* _TO DO_
Take the lines in the listing below from the line with "(can be empty)" up to and including the line with "side package" and set them down exactly, skipping pictures and adding nothing.

* _DATA PROVIDED_
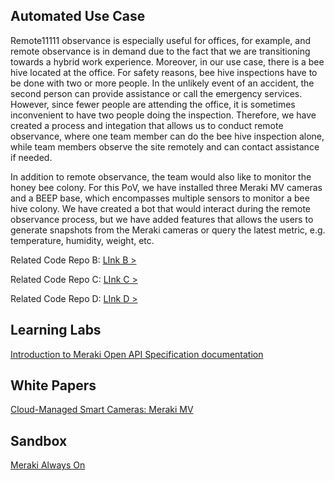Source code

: ## Automated Use Case
Remote11111 observance is especially useful for offices, for example, and remote observance is in demand due to the fact that we are transitioning towards a hybrid work experience. Moreover, in our use case, there is a bee hive located at the office. For safety reasons, bee hive inspections have to be done with two or more people. In the unlikely event of an accident, the second person can provide assistance or call the emergency services. However, since fewer people are attending the office, it is sometimes inconvenient to have two people doing the inspection. Therefore, we have created a process and integation that allows us to conduct remote observance, where one team member can do the bee hive inspection alone, while team members observe the site remotely and can contact assistance if needed.

In addition to remote observance, the team would also like to monitor the honey bee colony. For this PoV, we have installed three Meraki MV cameras and a BEEP base, which encompasses multiple sensors to monitor a bee hive colony. We have created a bot that would interact during the remote observance process, but we have added features that allows the users to generate snapshots from the Meraki cameras or query the latest metric, e.g. temperature, humidity, weight, etc.

Related Code Repo B:  [LInk B >](/codeexchange/github/repo/hhxiao/gve_devnet_meraki_alert_webex_bot_notification/)

Related Code Repo C:  [LInk C >](/codeexchange/github/repo/hhxiao/gve_devnet_meraki_alert_webex_bot_notification/)

Related Code Repo D:  [LInk D >](/codeexchange/github/repo/hhxiao/gve_devnet_meraki_alert_webex_bot_notification/)


## Learning Labs
[Introduction to Meraki Open API Specification documentation](https://developer.cisco.com/learning/labs/collab-webex-apps/)

## White Papers
[Cloud-Managed Smart Cameras: Meraki MV](https://developer.cisco.com/learning/labs/collab-webex-apps/)

## Sandbox
[Meraki Always On](https://devnetsandbox.cisco.com/RM/Topology)


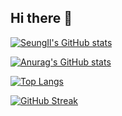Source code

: ## Hi there 👋


[![SeungIl's GitHub stats](https://github-readme-stats.vercel.app/api?username=ajeseung)](https://github.com/ajeseung/github-readme-stats)

[![Anurag's GitHub stats](https://github-readme-stats.vercel.app/api?username=ajeseung&show_icons=true&theme=radical)](https://github.com/YOUR_USERNAME/github-readme-stats)

[![Top Langs](https://github-readme-stats.vercel.app/api/top-langs/?username=ajeseung&layout=compact)](https://github.com/YOUR_USERNAME/github-readme-stats)

[![GitHub Streak](https://streak-stats.demolab.com?user=ajeseung)](https://git.io/streak-stats)


<!--
**ajeseung/ajeseung** is a ✨ _special_ ✨ repository because its `README.md` (this file) appears on your GitHub profile.

Here are some ideas to get you started:

- 🔭 I’m currently working on ...
- 🌱 I’m currently learning ...
- 👯 I’m looking to collaborate on ...
- 🤔 I’m looking for help with ...
- 💬 Ask me about ...
- 📫 How to reach me: ...
- 😄 Pronouns: ...
- ⚡ Fun fact: ...
-->
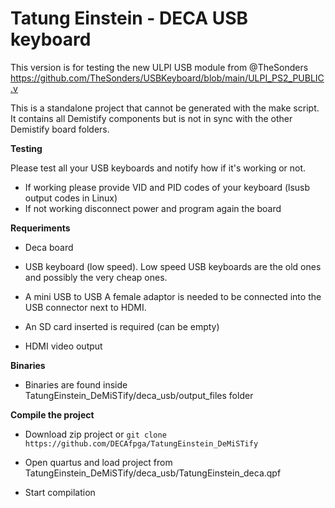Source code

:# Tatung Einstein - DECA USB keyboard

This version is for testing the new ULPI USB module from @TheSonders https://github.com/TheSonders/USBKeyboard/blob/main/ULPI_PS2_PUBLIC.v

This is a standalone project that cannot be generated with the make script. It contains all Demistify components but is not in sync with the other Demistify board folders.

**Testing**

Please test all your USB keyboards and notify how if it's working or not.  

* If working please provide VID and PID codes of your keyboard (lsusb output codes in Linux)
* If not working disconnect power and program again the board

**Requeriments**

* Deca board  
* USB keyboard (low speed). Low speed USB keyboards are the old ones and possibly the very cheap ones.
* A mini USB to USB A female adaptor is needed  to be connected into the USB connector next to HDMI.

* An SD card inserted is required (can be empty)
* HDMI video output

**Binaries**

* Binaries are found inside TatungEinstein_DeMiSTify/deca_usb/output_files folder

**Compile the project**

* Download zip project or `git clone https://github.com/DECAfpga/TatungEinstein_DeMiSTify`

* Open quartus and load project from TatungEinstein_DeMiSTify/deca_usb/TatungEinstein_deca.qpf

* Start compilation

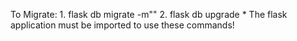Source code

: To Migrate:
	1. flask db migrate -m""
	2. flask db upgrade
	* The flask application must be imported to use these commands!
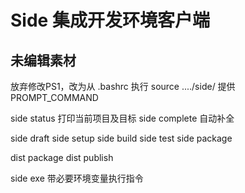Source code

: # Side 集成开发环境客户端

## 未编辑素材

放弃修改PS1，改为从 .bashrc 执行 source ..../side/ 提供 PROMPT_COMMAND

side status 打印当前项目及目标
side complete 自动补全
<!-- side shell env 打印可source的环境变量提供
side shell complete 命令行补全
side shell global 打印可以用于全局 -->

side draft
side setup
side build
side test
side package

dist package
dist publish

side exe 带必要环境变量执行指令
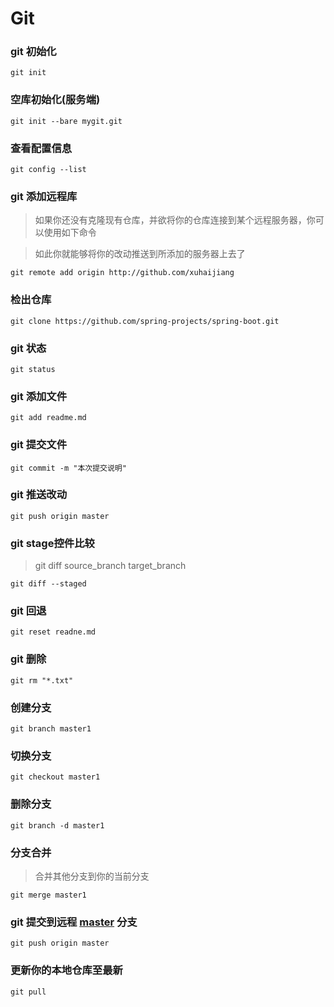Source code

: # Git
### git 初始化
	git init

### 空库初始化(服务端)
	git init --bare mygit.git

### 查看配置信息
	git config --list

### git 添加远程库


> 如果你还没有克隆现有仓库，并欲将你的仓库连接到某个远程服务器，你可以使用如下命令

> 如此你就能够将你的改动推送到所添加的服务器上去了

	git remote add origin http://github.com/xuhaijiang

### 检出仓库
	git clone https://github.com/spring-projects/spring-boot.git

### git 状态
	git status

### git 添加文件
	git add readme.md

### git 提交文件
	git commit -m "本次提交说明"

### git 推送改动
	git push origin master

### git stage控件比较

> git diff source_branch target_branch

	git diff --staged

### git 回退
	git reset readne.md

### git 删除
	git rm "*.txt"

### 创建分支
	git branch master1

### 切换分支
	git checkout master1

### 删除分支
	git branch -d master1

### 分支合并

>合并其他分支到你的当前分支

	git merge master1

### git 提交到远程 [master](https://github.com/xuhaijiang/mygit.git) 分支
	git push origin master

### 更新你的本地仓库至最新

	git pull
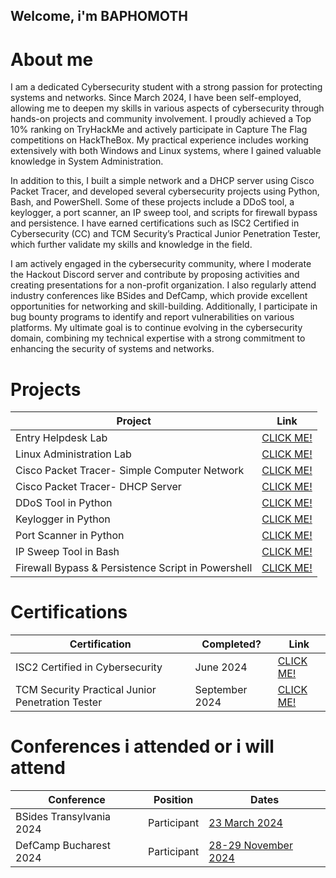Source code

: ## Welcome, i'm BAPHOMOTH

# About me

I am a dedicated Cybersecurity student with a strong passion for protecting systems and networks. Since March 2024, I have been self-employed, allowing me to deepen my skills in various aspects of cybersecurity through hands-on projects and community involvement. I proudly achieved a Top 10% ranking on TryHackMe and actively participate in Capture The Flag competitions on HackTheBox. My practical experience includes working extensively with both Windows and Linux systems, where I gained valuable knowledge in System Administration.

In addition to this, I built a simple network and a DHCP server using Cisco Packet Tracer, and developed several cybersecurity projects using Python, Bash, and PowerShell. Some of these projects include a DDoS tool, a keylogger, a port scanner, an IP sweep tool, and scripts for firewall bypass and persistence. I have earned certifications such as ISC2 Certified in Cybersecurity (CC) and TCM Security’s Practical Junior Penetration Tester, which further validate my skills and knowledge in the field.

I am actively engaged in the cybersecurity community, where I moderate the Hackout Discord server and contribute by proposing activities and creating presentations for a non-profit organization. I also regularly attend industry conferences like BSides and DefCamp, which provide excellent opportunities for networking and skill-building. Additionally, I participate in bug bounty programs to identify and report vulnerabilities on various platforms. My ultimate goal is to continue evolving in the cybersecurity domain, combining my technical expertise with a strong commitment to enhancing the security of systems and networks.

# Projects 

| Project                                         | Link         |
|-----------------------------------------------|----------------------------|
| Entry Helpdesk Lab          | <a href="https://baphomoth.wordpress.com/2024/08/19/entry-level-helpdesk-lab/">CLICK ME!</a>|
| Linux Administration Lab | <a href="https://baphomoth.wordpress.com/2024/08/20/linux-administration-lab/">CLICK ME!</a>|
| Cisco Packet Tracer- Simple Computer Network         | <a href="https://baphomoth.wordpress.com/2024/08/20/cisco-packet-tracer-simple-computer-network/">CLICK ME!</a>|
| Cisco Packet Tracer- DHCP Server      | <a href="https://baphomoth.wordpress.com/2024/08/20/cisco-packet-tracer-simple-computer-network/">CLICK ME!</a>|
| DDoS Tool in Python                  | <a href="https://github.com/baphomoth/DDoS-Tool">CLICK ME!</a>|
| Keylogger in Python | <a href="https://github.com/baphomoth/BasicKeylogger">CLICK ME!</a>|
| Port Scanner in Python                  | <a href="https://github.com/baphomoth/PortScanner">CLICK ME!</a>|
| IP Sweep Tool in Bash                  | <a href="https://github.com/baphomoth/IPSweep-Tool">CLICK ME!</a>|
| Firewall Bypass & Persistence Script in Powershell | <a href="https://github.com/baphomoth/Firewall-Bypass-Persistence-Script">CLICK ME!</a>|

# Certifications 

|     Certification     |               Completed?               |     Link       |
| --------------------  | -------------------------------------- | ---------------| 
| ISC2 Certified in Cybersecurity     |                June 2024                |     <a href="https://www.credly.com/badges/c672c462-643b-4edf-b0ef-3c51c62d1b95">CLICK ME!</a>        | 
| TCM Security Practical Junior Penetration Tester     |                September 2024                |    <a href="https://certified.tcm-sec.com/cecab835-cc1a-4270-a710-eeaa3b0f5106?key=d54c7c48da3d4f589f061ce1db7b9910d48ff3b0dd0a1f5cddfc229776193708">CLICK ME!</a>         | 

# Conferences i attended or i will attend
|     Conference     |               Position               |     Dates       |
| --------------------  | -------------------------------------- | ---------------| 
| BSides Transylvania 2024     |                Participant                |     <a href="https://bsidestransylvania.com/">23 March 2024</a>        | 
| DefCamp Bucharest 2024     |                Participant                |    <a href="https://def.camp/">28-29 November 2024</a>         | 



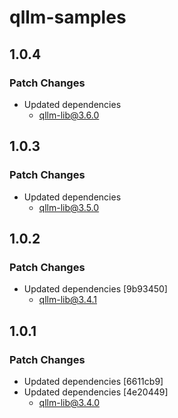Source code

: # qllm-samples

## 1.0.4

### Patch Changes

- Updated dependencies
  - qllm-lib@3.6.0

## 1.0.3

### Patch Changes

- Updated dependencies
  - qllm-lib@3.5.0

## 1.0.2

### Patch Changes

- Updated dependencies [9b93450]
  - qllm-lib@3.4.1

## 1.0.1

### Patch Changes

- Updated dependencies [6611cb9]
- Updated dependencies [4e20449]
  - qllm-lib@3.4.0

* _ANSWER BELOW_
* An SD card inserted is required (can be empty)
* HDMI video output

**Binaries**

* Binaries are found inside TatungEinstein_DeMiSTify/deca_usb/output_files folder

**Compile the project**

* Download zip project or `git clone https://github.com/DECAfpga/TatungEinstein_DeMiSTify`

* Open quartus and load project from TatungEinstein_DeMiSTify/deca_usb/TatungEinstein_deca.qpf

* Start compilation

Source code

: To Migrate:
	1. flask db migrate -m""
	2. flask db upgrade
	* The flask application must be imported to use these commands!
Source code

: # Side 集成开发环境客户端

## 未编辑素材

放弃修改PS1，改为从 .bashrc 执行 source ..../side/ 提供 PROMPT_COMMAND

side status 打印当前项目及目标
side complete 自动补全
<!-- side shell env 打印可source的环境变量提供
side shell complete 命令行补全
side shell global 打印可以用于全局 -->

side draft
side setup
side build
side test
side package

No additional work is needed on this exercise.